No new Korean title has been announced by Ize Press or Yen Press as of now, but I’m looking forward to the follow-up volumes of the series already announced as volumes are released months apart. The new volumes I’m most looking forward to are for Solo Leveling, The Beginning After the End and Villains Are Destined to Die, all of which present fantasy and isekai elements.
2023 is going to be an interesting year for the digital market, now with so many services available to consumers, we’re surely starting to hit the upper limit of what can be sustained. Hopefully, nothing goes as far as being closed down, but I do worry we’re hitting the point of ‘Too Much Manga’. In terms of new titles, I’m looking forward to forthcoming titles from J-Novel Club’s new partnership with DRECOM Media, a newish publisher in Japan who is promising to give J-Novel Club their entire catalogue of titles and base how they approach which titles to continue and cancel on not only the Japanese reception but also the West.

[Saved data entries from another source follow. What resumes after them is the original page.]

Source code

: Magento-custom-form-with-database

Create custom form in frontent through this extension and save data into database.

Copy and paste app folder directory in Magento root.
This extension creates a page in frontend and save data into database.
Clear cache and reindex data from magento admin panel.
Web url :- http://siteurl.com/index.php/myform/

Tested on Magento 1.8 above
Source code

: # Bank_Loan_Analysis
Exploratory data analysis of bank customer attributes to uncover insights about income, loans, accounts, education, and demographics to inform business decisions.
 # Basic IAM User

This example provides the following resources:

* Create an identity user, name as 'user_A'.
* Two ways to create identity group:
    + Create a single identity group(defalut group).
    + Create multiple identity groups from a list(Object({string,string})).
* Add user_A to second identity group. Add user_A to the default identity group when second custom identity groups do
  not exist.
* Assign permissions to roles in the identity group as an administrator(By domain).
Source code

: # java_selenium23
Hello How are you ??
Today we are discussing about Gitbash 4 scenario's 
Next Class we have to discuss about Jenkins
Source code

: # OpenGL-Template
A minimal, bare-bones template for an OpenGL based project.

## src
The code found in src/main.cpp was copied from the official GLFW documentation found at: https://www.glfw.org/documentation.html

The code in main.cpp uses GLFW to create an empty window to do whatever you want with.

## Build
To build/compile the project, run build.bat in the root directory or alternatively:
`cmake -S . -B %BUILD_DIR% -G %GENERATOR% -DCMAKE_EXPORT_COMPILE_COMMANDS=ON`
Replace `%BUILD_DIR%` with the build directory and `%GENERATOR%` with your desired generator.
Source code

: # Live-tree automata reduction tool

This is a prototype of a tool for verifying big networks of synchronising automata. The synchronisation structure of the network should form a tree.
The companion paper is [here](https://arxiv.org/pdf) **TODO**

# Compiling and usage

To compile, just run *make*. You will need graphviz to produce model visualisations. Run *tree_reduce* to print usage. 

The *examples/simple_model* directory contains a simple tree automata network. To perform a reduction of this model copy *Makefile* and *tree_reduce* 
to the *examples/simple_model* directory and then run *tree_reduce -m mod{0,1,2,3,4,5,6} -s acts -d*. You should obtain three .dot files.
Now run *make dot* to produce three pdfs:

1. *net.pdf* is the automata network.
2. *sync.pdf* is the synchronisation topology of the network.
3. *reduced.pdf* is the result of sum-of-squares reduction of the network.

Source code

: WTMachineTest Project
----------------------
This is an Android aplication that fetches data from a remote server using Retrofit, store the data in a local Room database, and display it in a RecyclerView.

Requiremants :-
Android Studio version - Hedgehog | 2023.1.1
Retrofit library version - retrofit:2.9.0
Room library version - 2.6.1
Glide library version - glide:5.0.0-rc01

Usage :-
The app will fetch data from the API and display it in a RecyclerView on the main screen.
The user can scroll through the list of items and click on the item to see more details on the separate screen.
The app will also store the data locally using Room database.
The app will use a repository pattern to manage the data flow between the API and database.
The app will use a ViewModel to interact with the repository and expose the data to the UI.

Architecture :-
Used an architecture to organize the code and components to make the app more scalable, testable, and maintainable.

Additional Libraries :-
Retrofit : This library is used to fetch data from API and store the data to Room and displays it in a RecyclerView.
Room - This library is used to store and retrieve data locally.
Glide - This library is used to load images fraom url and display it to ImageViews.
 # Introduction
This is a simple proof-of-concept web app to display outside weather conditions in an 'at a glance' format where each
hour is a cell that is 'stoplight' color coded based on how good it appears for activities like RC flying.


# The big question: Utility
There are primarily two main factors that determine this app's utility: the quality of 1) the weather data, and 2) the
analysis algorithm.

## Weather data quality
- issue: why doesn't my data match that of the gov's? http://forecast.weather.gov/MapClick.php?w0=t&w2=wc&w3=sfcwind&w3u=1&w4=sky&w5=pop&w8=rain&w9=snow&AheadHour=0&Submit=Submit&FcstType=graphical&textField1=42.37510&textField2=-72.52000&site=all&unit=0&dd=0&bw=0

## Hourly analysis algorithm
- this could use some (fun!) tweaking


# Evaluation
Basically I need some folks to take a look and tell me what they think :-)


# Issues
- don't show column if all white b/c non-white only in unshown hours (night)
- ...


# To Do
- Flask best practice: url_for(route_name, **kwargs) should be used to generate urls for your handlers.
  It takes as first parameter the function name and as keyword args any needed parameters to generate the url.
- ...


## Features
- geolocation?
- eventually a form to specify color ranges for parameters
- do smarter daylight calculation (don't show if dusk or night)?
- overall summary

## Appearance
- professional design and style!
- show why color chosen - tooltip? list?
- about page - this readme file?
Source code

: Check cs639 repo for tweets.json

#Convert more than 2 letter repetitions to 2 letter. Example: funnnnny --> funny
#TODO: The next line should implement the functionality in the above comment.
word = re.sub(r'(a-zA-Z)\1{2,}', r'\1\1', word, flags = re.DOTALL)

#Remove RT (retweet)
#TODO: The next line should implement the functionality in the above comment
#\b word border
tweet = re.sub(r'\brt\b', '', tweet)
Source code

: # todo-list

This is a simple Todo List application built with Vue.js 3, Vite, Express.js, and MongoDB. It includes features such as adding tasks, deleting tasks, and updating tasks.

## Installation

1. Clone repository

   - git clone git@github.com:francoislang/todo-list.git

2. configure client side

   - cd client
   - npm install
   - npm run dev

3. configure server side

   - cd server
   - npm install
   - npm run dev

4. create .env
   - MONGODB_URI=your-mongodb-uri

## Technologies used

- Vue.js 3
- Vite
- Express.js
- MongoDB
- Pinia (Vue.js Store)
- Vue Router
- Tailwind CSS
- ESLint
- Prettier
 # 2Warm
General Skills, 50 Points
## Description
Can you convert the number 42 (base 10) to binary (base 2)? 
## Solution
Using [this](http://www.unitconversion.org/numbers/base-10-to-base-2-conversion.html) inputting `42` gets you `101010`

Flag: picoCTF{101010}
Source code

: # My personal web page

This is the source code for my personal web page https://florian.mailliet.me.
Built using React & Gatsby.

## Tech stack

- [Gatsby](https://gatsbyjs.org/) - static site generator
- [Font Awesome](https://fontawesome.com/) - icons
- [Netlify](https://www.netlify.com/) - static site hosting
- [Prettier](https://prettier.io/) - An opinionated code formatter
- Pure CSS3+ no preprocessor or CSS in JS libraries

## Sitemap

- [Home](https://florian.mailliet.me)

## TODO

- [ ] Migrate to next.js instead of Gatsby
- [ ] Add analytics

Elsewhere several of the big Shounen Jump titles are currently running their final arc, including My Hero Academia and Jujutsu Kaisen, with those gone who will rise up to take the throne as the next hit series? Will Denpa finally get out that promised release of March Comes in Like a Lion? With so much coming out there’s always something to look forward to and I think that’s especially true going into the new year as the publishers aim to please with a bigger variety of titles, although weeding them out from the isekai is still a tricky task. A good job then, that the Anime UK News team have a varied taste in all things manga, manhua, manhwa and light novels…
Tokyopop’s LGBT+ Love x Love list is going from strength to strength, with – among others – two very different but well-written BL acquisitions to come in 2023 (among others): Kyugo’s taut and compelling dark contemporary saga Acid Town and the award-winning fantasy Lullaby of the Dawn by Ichika Yuno. Seven Seas continue to offer an excellent selection of diverse LGBTQI+ titles, including the wonderfully Machiavellian complexities of alternate historical Barbarities by Tsuta Suzuki (Heaven’s Design Team).